In artikel 4.4., vijfde lid, wordt ‘Minister van Volkshuisvesting, Ruimtelijke Ordening en Milieubeheer’ vervangen door: Minister van Infrastructuur en Milieu.

B

In artikel 8.9., eerste en derde lid, wordt ‘VROM-inspectie’ telkens vervangen door: Inspectie Leefomgeving en Transport.

C

Artikel 9.1. komt te luiden:

Artikel 9.1. Aanwijzing toezichthouders

Belast met het toezicht op de naleving van het bepaalde bij of krachtens de Wet gewasbeschermingsmiddelen en biociden zijn de ambtenaren van:

  • a. de Nederlandse Voedsel- en Warenautoriteit;

  • b. de Inspectie SZW;

  • c. de Inspectie Leefomgeving en Transport;

  • d. de Inspectie voor de Gezondheidszorg;

  • e. de waterschappen;

  • f. de gemeente Horst aan de Maas en van de gemeente Venray, voor zover het betreft het grondgebied van de gemeenten Horst aan de Maas en Venray.

ARTIKEL III

Deze regeling treedt in werking met ingang van 1 april 2012.

Deze regeling zal met de toelichting in de Staatscourant worden geplaatst.

’s-Gravenhage, 20 maart 2012

De Staatssecretaris van Economische Zaken, Landbouw en Innovatie, H. Bleker.

TOELICHTING

Vertegenwoordigers van de provincie Limburg, de gemeenten Horst aan de Maas en Venray, het waterschap Peel en Maasvallei, Rijkswaterstaat en de toenmalige nieuwe Voedsel en Waren Autoriteit hebben in 2011 afspraken gemaakt over samenwerking in het milieutoezicht op agrarische bedrijven in de regio Noord-Limburg.

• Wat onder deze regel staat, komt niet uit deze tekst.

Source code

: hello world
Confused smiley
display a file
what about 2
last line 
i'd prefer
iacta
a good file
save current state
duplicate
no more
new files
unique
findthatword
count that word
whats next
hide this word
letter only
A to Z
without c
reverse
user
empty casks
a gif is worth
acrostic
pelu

Deze afspraken vloeien voort uit het proefproject Vernieuwing Toezicht in de regio Venray dat onderdeel is van het in 2006 gestarte landelijke Programma Vernieuwing Toezicht. Dat programma strekt tot verlaging van de toezichtlasten bij het bedrijfsleven met 25% en tot bevordering van een effectievere en efficiëntere werkwijze. Dit geschiedt onder meer via samenwerkingsverbanden.

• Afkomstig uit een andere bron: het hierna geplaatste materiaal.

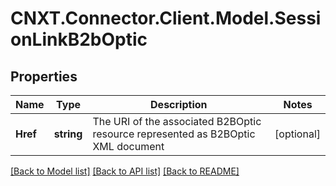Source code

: 
# CNXT.Connector.Client.Model.SessionLinkB2bOptic

## Properties

Name | Type | Description | Notes
------------ | ------------- | ------------- | -------------
**Href** | **string** | The URI of the associated B2BOptic resource represented as B2BOptic XML document | [optional] 

[[Back to Model list]](../README.md#documentation-for-models)
[[Back to API list]](../README.md#documentation-for-api-endpoints)
[[Back to README]](../README.md)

In het kader van de afspraken voor de regio Noord-Limburg zullen de toezichthoudende ambtenaren worden ingezet bij het toezicht op de naleving van de regelgeving waarvoor de gezamenlijke toezichthouders verantwoordelijk zijn. Ieder bestuursorgaan blijft zelf verantwoordelijk voor de naleving van de eigen regelgeving. De betrokken bestuursorganen belasten elkaars ambtenaren over en weer met het toezicht waarvoor zij verantwoordelijk zijn.

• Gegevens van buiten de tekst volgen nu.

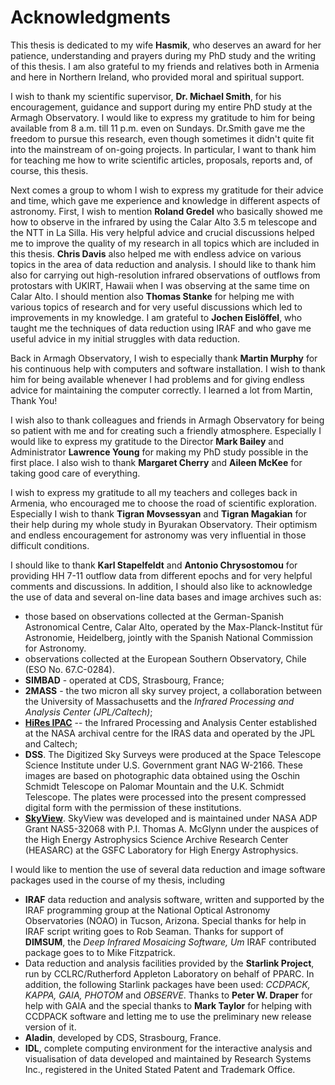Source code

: # Acknowledgments

This thesis is dedicated to my wife **Hasmik**, who deserves an award for her patience, understanding and prayers during my PhD study and the writing of this thesis. I am also grateful to my friends and relatives both in Armenia and here in Northern Ireland, who provided moral and spiritual support.

I wish to thank my scientific supervisor, **Dr. Michael Smith**, for his encouragement, guidance and support during my entire PhD study at the Armagh Observatory. I would like to express my gratitude to him for being available from 8 a.m. till 11 p.m. even on Sundays. Dr.Smith gave me the freedom to pursue this research, even though sometimes it didn't quite fit into the mainstream of on-going projects. In particular, I want to thank him for teaching me how to write scientific articles, proposals, reports and, of course, this thesis.

Next comes a group to whom I wish to express my gratitude for their advice and time, which gave me experience and
knowledge in different aspects of astronomy. First, I wish to mention **Roland Gredel** who basically showed me how to observe in the infrared by using the Calar Alto 3.5 m telescope and the NTT in La Silla. His very helpful advice and crucial discussions helped me to improve the quality of my research in  all topics which are included in this thesis. **Chris Davis** also helped me with endless advice on various topics in the area of data reduction and analysis. I should like to thank him also for carrying out  high-resolution infrared observations of outflows from protostars with UKIRT, Hawaii when I was observing at the same time on Calar Alto. I should mention also **Thomas Stanke** for helping me with various topics of research and for very useful discussions which led to improvements in my knowledge. I am grateful to **Jochen Eislöffel**, who taught me the techniques of data reduction using IRAF and who gave me useful advice in my initial struggles with data reduction.

Back in Armagh Observatory, I wish to especially thank **Martin Murphy** for his continuous help with computers and software installation. I wish to thank him for being available whenever I had problems and for giving endless advice for maintaining the computer correctly. I learned a lot from Martin, Thank You!

I wish also to thank colleagues and friends in Armagh Observatory for being so patient with me and for creating such a friendly atmosphere. Especially I would like to express my gratitude to the Director **Mark Bailey** and Administrator **Lawrence Young** for making my PhD study possible in the first place. I also wish to thank **Margaret Cherry** and **Aileen McKee** for taking good care of everything.

I wish to express my gratitude to all my teachers and colleges back in Armenia, who encouraged me to choose the road of scientific exploration. Especially I wish to thank **Tigran Movsessyan** and **Tigran Magakian** for their help during my whole study in Byurakan Observatory. Their optimism and endless encouragement for astronomy  was very influential in those difficult conditions.

I should like to thank **Karl Stapelfeldt** and **Antonio Chrysostomou** for providing HH 7-11 outflow data from different epochs and for very helpful comments and discussions. In addition, I should also like to acknowledge the use of data and several on-line data bases and image archives such as:

*   those based on observations collected at the German-Spanish Astronomical Centre, Calar Alto, operated by the Max-Planck-Institut für Astronomie, Heidelberg, jointly with the Spanish National Commission for Astronomy.
*   observations collected at the European Southern Observatory, Chile (ESO No. 67.C-0284).
*   **SIMBAD** - operated at CDS, Strasbourg, France;
*   **2MASS** - the two micron all sky survey project, a collaboration between the University of Massachusetts and the *Infrared Processing and Analysis Center (JPL/Caltech)*;
*   **[HiRes IPAC](http://www.ipac.caltech.edu)** -- the Infrared Processing and Analysis Center established at the NASA archival centre for the IRAS data and operated by the JPL and Caltech;
*   **DSS**. The Digitized Sky Surveys were produced at the Space Telescope Science Institute under U.S. Government grant NAG W-2166. These images are based on photographic data obtained using the Oschin Schmidt Telescope on Palomar Mountain and the U.K. Schmidt Telescope. The plates were processed into the present compressed digital form with the permission of these institutions.
*   **[SkyView](http://skyview.gsfc.nasa.gov/cgi-bin/skvadvanced.pl)**. SkyView was developed and is maintained under NASA ADP Grant NAS5-32068 with P.I. Thomas A. McGlynn under the auspices of the High Energy Astrophysics Science Archive Research Center (HEASARC) at the GSFC Laboratory for High Energy Astrophysics.

I would like to mention the use of several data reduction and image software packages used in the course of my thesis, including
*   **IRAF** data reduction and analysis software, written and supported by the IRAF programming group at the National Optical Astronomy Observatories (NOAO) in Tucson, Arizona. Special thanks for help in IRAF script writing goes to Rob Seaman. Thanks for support of **DIMSUM**, the *Deep Infrared Mosaicing Software, Um* IRAF contributed package goes to to Mike Fitzpatrick.
*    Data reduction and analysis facilities provided by the **Starlink Project**, run by CCLRC/Rutherford Appleton      Laboratory on behalf of PPARC. In addition, the following Starlink packages have been used: *CCDPACK, KAPPA, GAIA, PHOTOM* and *OBSERVE*. Thanks to **Peter W. Draper** for help with GAIA and the special thanks to **Mark Taylor** for helping with CCDPACK software and letting me to use the preliminary new release version of it.
*   **Aladin**, developed by CDS, Strasbourg, France.
*  **IDL**, complete computing environment for the interactive analysis and visualisation of data developed and maintained by Research Systems Inc., registered in the United Stated Patent and Trademark Office.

Met de onderhavige regeling wordt hieraan invulling gegeven voor de regelgeving waarvoor de Minister van Economische Zaken, Landbouw en Innovatie (mede)verantwoordelijk is. Dit betreft de regels gesteld bij of krachtens de Gezondheids- en welzijnswet voor dieren en de Wet gewasbeschermingsmiddelen en biociden. De ambtenaren van de gemeente Horst aan de Maas en van de gemeente Venray worden thans belast met het toezicht op de regels gesteld bij of krachtens de Gezondheids- en welzijnswet voor dieren en de Wet gewasbeschermingsmiddelen en biociden (Artikelen I, onderdeel A, zesde lid, en II, onderdeel C). De ambtenaren van het waterschap Peel en Maasvallei worden thans alleen aangewezen voor het toezicht op grond van de Gezondheids- en welzijnswet voor dieren, aangezien zij al waren belast met het toezicht op grond van de Wet gewasbeschermingsmiddelen en biociden (Artikel II, onderdeel C). Het toezicht op de naleving van de betrokken regelgeving is voor het betrokken gebied in omvang gelijk aan het toezicht dat de ambtenaren van de Nederlandse Voedsel- en Warenautoriteit uitoefenen.

Verder bevat de regeling enkele redactionele en naamswijzigingen in verband met het samengaan van enkele inspectiediensten per 1 januari 2012.

De regeling richt zich tot de betrokken bestuursorganen en leidt niet tot administratieve lasten voor burgers of bedrijven.

Voor de datum van inwerkingtreding, 1 april 2012, is aansluiting gezocht bij het kabinetsbeleid inzake vaste verandermomenten (Kamerstukken II 2009/10, 29 515, nr. 309). Omdat de doelgroepen gebaat zijn bij spoedige inwerkingtreding wordt afgeweken van de minimale invoeringstermijn van twee maanden.

De Staatssecretaris van Economische Zaken, Landbouw en Innovatie, H. Bleker.